Every year, 200,000 veterans transition to civilian life. For those that choose to leave or retire, life after the military can be challenging, confusing, and disconcerting. There are currently 19 million U.S. veterans, many of whom report difficulties in transitioning to civilian life after serving. In a past Pew Research Center survey, 27 percent admitted re-entry was difficult for them. For those with combat experience, that figure reaches 46 percent. By now it is no secret that veterans encounter a long list of challenges when transitioning to civilian life. From securing a job after the military to accessing support and benefits to help their readjustments, exiting the ‘military bubble’ can present some roadblocks for any veteran.
Managing Your Debt As A Veteran
More veterans are grappling with financial challenges when transitioning to civilian life, including climbing debt balances. In a National Foundation For Credit Counseling survey, military families were shown to have a 7 percent higher balance on unsecured debt such as credit cards. Other research has shown that 91 percent of veterans have at least one credit card, and 58 percent of debt carried over from month to month, illustrating just how important it is for veterans to access financial literacy tools when re-entering civilian life.
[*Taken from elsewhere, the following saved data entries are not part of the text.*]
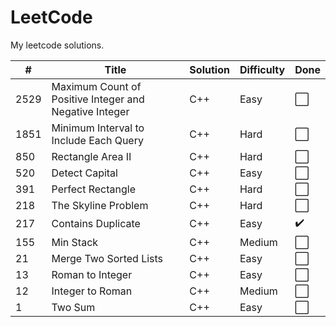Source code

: # LeetCode
My leetcode solutions.


| # | Title | Solution | Difficulty | Done |
|---| ----- | -------- | ---------- | ---- |
|2529| Maximum Count of Positive Integer and Negative Integer | C++ | Easy | ⬜ |
|1851| Minimum Interval to Include Each Query | C++ | Hard | ⬜ |
|850| Rectangle Area II | C++ | Hard | ⬜ |
|520| Detect Capital | C++ | Easy | ⬜ |
|391| Perfect Rectangle | C++ | Hard | ⬜ |
|218| The Skyline Problem | C++ | Hard | ⬜ |
|217| Contains Duplicate | C++ | Easy | ✔️ |
|155| Min Stack | C++ | Medium | ⬜ |
|21| Merge Two Sorted Lists | C++ | Easy | ⬜ |
|13| Roman to Integer | C++ | Easy | ⬜ |
|12| Integer to Roman | C++ | Medium | ⬜ |
|1| Two Sum | C++ | Easy | ⬜ |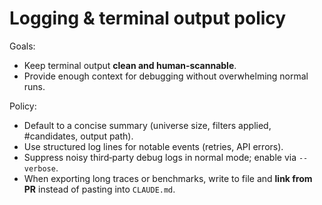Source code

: # Logging & terminal output policy

Goals:
- Keep terminal output **clean and human‑scannable**.
- Provide enough context for debugging without overwhelming normal runs.

Policy:
- Default to a concise summary (universe size, filters applied, #candidates, output path).
- Use structured log lines for notable events (retries, API errors).
- Suppress noisy third‑party debug logs in normal mode; enable via `--verbose`.
- When exporting long traces or benchmarks, write to file and **link from PR** instead of pasting into `CLAUDE.md`.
Many veterans are faced with financial decisions from the onset, including increasing their credit scores, buying a new home, and drafting a personal budget for their expenses. The good news is that the Veterans Benefits Administration now has a dedicated Financial Literacy portal, which provides a long list of resources on common financial questions, including reducing debt, avoiding fraud and scams as a veteran, creating a family budget, and available veteran benefits. For those seeking homeownership, the department also offers the VA Loan and Grant scheme, along with a dedicated hotline to help with finding emergency housing. You can also utilize a VA loan calculator to help you judge your eligibility for a loan or home financing with current interest rates. Additionally, veterans and their family members can enroll in The VA Benefits and Services course online through TAPevents.org as a part of the Transition Assistance Program.
Re-Entering The Workforce As A Civilian
Another challenge that veterans face when transitioning to civilian life is finding suitable employment. Veteran unemployment now averages 3 percent – a historic decline in recent years. However, further examination reveals that many veterans are underemployed. They are likely to finish high school and college, but a recent LinkedIn study showed that they are 37 percent more likely to be unemployed than non-veterans.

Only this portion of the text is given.